**What is required:** Lines where the string "using" appears are to be copied from the entries below.

=== Begin Enclosure ===

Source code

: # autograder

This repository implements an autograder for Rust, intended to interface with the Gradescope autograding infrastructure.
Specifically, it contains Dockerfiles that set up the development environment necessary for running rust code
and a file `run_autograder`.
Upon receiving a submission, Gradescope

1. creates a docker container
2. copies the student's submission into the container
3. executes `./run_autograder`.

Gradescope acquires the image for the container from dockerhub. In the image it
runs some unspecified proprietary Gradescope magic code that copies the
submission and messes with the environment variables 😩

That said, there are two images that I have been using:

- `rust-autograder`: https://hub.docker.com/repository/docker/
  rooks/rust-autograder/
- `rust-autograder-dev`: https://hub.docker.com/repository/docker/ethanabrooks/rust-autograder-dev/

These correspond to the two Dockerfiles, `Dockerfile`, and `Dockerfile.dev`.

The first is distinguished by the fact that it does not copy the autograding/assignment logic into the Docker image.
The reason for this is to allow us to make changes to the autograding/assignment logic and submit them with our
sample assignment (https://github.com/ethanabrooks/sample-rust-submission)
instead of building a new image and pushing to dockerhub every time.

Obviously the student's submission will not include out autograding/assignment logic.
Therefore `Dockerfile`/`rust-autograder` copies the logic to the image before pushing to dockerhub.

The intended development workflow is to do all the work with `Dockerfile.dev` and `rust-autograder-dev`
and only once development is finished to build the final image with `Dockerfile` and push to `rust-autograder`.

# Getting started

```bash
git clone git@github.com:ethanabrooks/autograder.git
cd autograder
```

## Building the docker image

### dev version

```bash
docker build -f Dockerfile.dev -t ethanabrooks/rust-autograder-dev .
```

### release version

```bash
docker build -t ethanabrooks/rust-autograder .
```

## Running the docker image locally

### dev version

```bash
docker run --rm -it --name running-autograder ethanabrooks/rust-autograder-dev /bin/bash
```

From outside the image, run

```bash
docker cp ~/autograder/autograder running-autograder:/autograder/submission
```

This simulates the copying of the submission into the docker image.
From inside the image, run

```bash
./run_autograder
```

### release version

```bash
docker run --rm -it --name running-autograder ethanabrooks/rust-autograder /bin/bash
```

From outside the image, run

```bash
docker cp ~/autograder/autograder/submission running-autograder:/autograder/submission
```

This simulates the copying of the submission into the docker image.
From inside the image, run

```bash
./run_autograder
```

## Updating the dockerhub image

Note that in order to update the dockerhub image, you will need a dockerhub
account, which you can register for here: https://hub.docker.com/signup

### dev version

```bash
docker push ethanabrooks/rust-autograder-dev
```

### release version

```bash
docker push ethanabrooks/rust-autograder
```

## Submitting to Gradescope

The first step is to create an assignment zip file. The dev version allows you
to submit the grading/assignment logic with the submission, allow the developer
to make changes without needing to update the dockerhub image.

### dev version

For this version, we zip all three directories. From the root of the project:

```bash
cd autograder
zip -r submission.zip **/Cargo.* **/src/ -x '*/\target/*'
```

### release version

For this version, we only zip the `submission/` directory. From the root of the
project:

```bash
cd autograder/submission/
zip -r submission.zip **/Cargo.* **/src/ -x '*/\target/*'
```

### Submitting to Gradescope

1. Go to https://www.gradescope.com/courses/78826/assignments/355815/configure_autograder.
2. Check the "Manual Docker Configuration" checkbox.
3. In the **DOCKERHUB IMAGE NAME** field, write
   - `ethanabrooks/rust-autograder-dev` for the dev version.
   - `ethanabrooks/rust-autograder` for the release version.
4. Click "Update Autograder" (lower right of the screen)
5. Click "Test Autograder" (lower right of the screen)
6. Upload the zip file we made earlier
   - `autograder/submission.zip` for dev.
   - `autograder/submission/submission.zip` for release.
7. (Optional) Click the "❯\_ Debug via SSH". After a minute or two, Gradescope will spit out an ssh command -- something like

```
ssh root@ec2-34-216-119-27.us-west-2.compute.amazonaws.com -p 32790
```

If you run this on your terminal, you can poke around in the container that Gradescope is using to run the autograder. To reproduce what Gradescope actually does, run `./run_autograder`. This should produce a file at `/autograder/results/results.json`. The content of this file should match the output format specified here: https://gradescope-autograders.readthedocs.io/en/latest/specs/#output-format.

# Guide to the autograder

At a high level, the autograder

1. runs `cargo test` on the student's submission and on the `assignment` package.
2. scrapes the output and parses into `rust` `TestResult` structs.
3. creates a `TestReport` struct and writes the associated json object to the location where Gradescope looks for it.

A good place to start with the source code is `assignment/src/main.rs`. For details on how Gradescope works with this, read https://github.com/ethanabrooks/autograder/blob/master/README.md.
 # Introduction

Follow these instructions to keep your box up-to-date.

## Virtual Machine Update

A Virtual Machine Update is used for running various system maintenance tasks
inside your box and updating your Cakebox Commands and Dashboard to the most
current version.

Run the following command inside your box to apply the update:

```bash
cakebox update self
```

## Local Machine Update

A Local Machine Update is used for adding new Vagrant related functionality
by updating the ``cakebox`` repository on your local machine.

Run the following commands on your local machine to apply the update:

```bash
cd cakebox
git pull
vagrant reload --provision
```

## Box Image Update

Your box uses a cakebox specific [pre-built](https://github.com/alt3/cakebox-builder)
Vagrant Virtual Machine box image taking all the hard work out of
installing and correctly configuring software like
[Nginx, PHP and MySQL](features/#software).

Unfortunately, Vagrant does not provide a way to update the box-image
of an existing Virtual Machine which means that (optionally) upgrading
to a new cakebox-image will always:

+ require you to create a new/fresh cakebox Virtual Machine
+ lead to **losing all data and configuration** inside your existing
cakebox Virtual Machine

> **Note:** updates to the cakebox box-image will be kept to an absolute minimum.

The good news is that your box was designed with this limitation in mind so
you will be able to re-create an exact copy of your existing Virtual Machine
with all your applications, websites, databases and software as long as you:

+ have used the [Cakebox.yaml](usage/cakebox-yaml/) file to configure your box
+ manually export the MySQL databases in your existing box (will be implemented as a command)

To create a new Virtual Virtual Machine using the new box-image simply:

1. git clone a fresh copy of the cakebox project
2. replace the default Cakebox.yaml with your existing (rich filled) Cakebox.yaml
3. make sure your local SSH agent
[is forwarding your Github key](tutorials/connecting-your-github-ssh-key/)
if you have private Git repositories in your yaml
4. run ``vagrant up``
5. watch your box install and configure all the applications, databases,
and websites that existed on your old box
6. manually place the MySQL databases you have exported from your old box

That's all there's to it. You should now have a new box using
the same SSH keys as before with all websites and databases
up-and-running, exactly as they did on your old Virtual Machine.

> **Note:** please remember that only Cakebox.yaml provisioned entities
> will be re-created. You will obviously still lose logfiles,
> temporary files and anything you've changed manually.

=== End Enclosure ===

**Task response:**
That said, there are two images that I have been using:
If you run this on your terminal, you can poke around in the container that Gradescope is using to run the autograder. To reproduce what Gradescope actually does, run `./run_autograder`. This should produce a file at `/autograder/results/results.json`. The content of this file should match the output format specified here: https://gradescope-autograders.readthedocs.io/en/latest/specs/#output-format.
To create a new Virtual Virtual Machine using the new box-image simply:
That's all there's to it. You should now have a new box using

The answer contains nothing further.